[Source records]
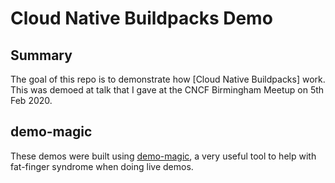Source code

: 
# Cloud Native Buildpacks Demo

## Summary

The goal of this repo is to demonstrate how [Cloud Native Buildpacks] work.  This was demoed at talk that I gave at the CNCF Birmingham Meetup on 5th Feb 2020.

## demo-magic

These demos were built using [demo-magic], a very useful tool to help with fat-finger syndrome when doing live demos.

[demo-magic]: https://github.com/paxtonhare/demo-magic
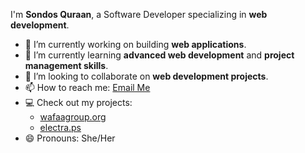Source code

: 
I'm **Sondos Quraan**, a Software Developer specializing in **web development**.

- 🔭 I’m currently working on building **web applications**.
- 🌱 I’m currently learning **advanced web development** and **project management skills**.
- 👯 I’m looking to collaborate on **web development projects**.
- 📫 How to reach me: [Email Me](mailto:qraansondos@gmail.com)
- 💻 Check out my projects:
  - [wafaagroup.org](https://wafaagroup.org/)
  - [electra.ps](https://electra.ps/)
- 😄 Pronouns: She/Her
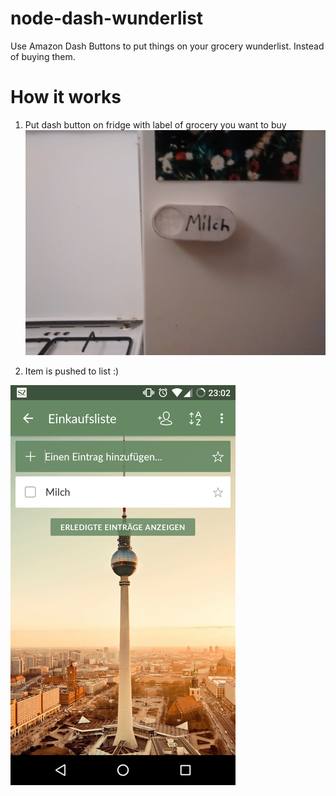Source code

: # node-dash-wunderlist
Use Amazon Dash Buttons to put things on your grocery wunderlist. Instead of buying them.

# How it works
1. Put dash button on fridge with label of grocery you want to buy
![Button Fridge](https://raw.githubusercontent.com/zpfvo/node-dash-wunderlist/master/doc/button_fridge.jpg)

2. Item is pushed to list :)

![Wunderlist screenshot](https://raw.githubusercontent.com/zpfvo/node-dash-wunderlist/master/doc/wunderlist_screenshot.png)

#### ASSIGNMENT:
Each line of the data above that contains the string "githubusercontent" should be counted; give only the total.

#### TASK RESPONSE:
2